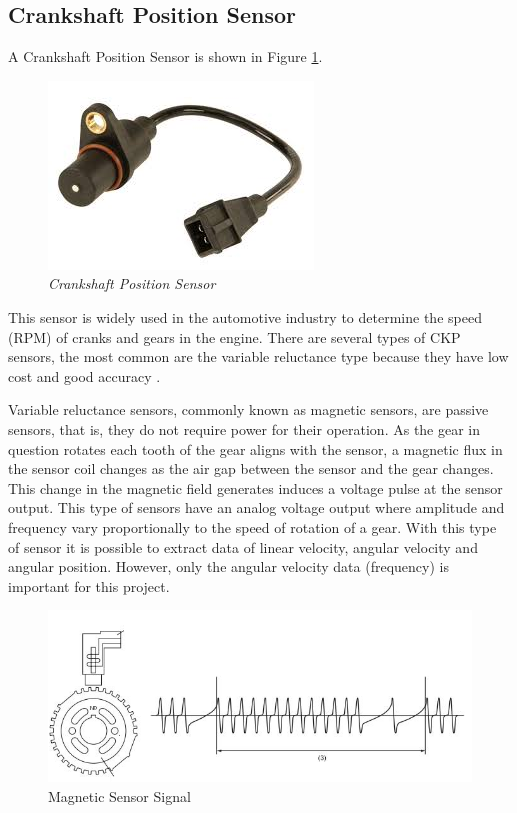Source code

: \subsection{Crankshaft Position Sensor}\label{ssec:crankshaft-position-sensor}
	
	A Crankshaft Position Sensor is shown in Figure \ref{fig-ckpReal}.

	\begin{figure}[htbp]
		\centering
			\includegraphics[scale=0.8]{figuras/fig-ckp-real.jpg}
		\caption{\textit{Crankshaft Position Sensor} \cite{ckp-gm}}
		\label{fig-ckpReal}
	\end{figure}

	This sensor is widely used in the automotive industry to determine the speed (RPM) of cranks and gears in the engine. There are several types of CKP sensors, the most common are the variable reluctance type because they have low cost and good accuracy \cite{schroeder2002crankshaft}.
	\par
	Variable reluctance sensors, commonly known as magnetic sensors, are passive sensors, that is, they do not require power for their operation. As the gear in question rotates each tooth of the gear aligns with the sensor, a magnetic flux in the sensor coil changes as the air gap between the sensor and the gear changes. This change in the magnetic field generates induces a voltage pulse at the sensor output. This type of sensors have an analog voltage output where amplitude and frequency vary proportionally to the speed of rotation of a gear. With this type of sensor it is possible to extract data of linear velocity, angular velocity and angular position. However, only the angular velocity data (frequency) is important for this project.

	\begin{figure}[htbp]
		\centering
			\includegraphics[scale=0.6]{figuras/fig-ckp-signal.png}
		\caption{Magnetic Sensor Signal \cite{cam-sensor-signal}}
		\label{fig-ckpSignal}
	\end{figure}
----
● **What is expected**
Drop the pictures and copy the data exactly.

● **Reply to the exercise**
Source code

: \subsection{Crankshaft Position Sensor}\label{ssec:crankshaft-position-sensor}
	
	A Crankshaft Position Sensor is shown in Figure \ref{fig-ckpReal}.

	\begin{figure}[htbp]
		\centering
			\includegraphics[scale=0.8]{figuras/fig-ckp-real.jpg}
		\caption{\textit{Crankshaft Position Sensor} \cite{ckp-gm}}
		\label{fig-ckpReal}
	\end{figure}

	This sensor is widely used in the automotive industry to determine the speed (RPM) of cranks and gears in the engine. There are several types of CKP sensors, the most common are the variable reluctance type because they have low cost and good accuracy \cite{schroeder2002crankshaft}.
	\par
	Variable reluctance sensors, commonly known as magnetic sensors, are passive sensors, that is, they do not require power for their operation. As the gear in question rotates each tooth of the gear aligns with the sensor, a magnetic flux in the sensor coil changes as the air gap between the sensor and the gear changes. This change in the magnetic field generates induces a voltage pulse at the sensor output. This type of sensors have an analog voltage output where amplitude and frequency vary proportionally to the speed of rotation of a gear. With this type of sensor it is possible to extract data of linear velocity, angular velocity and angular position. However, only the angular velocity data (frequency) is important for this project.

	\begin{figure}[htbp]
		\centering
			\includegraphics[scale=0.6]{figuras/fig-ckp-signal.png}
		\caption{Magnetic Sensor Signal \cite{cam-sensor-signal}}
		\label{fig-ckpSignal}
	\end{figure}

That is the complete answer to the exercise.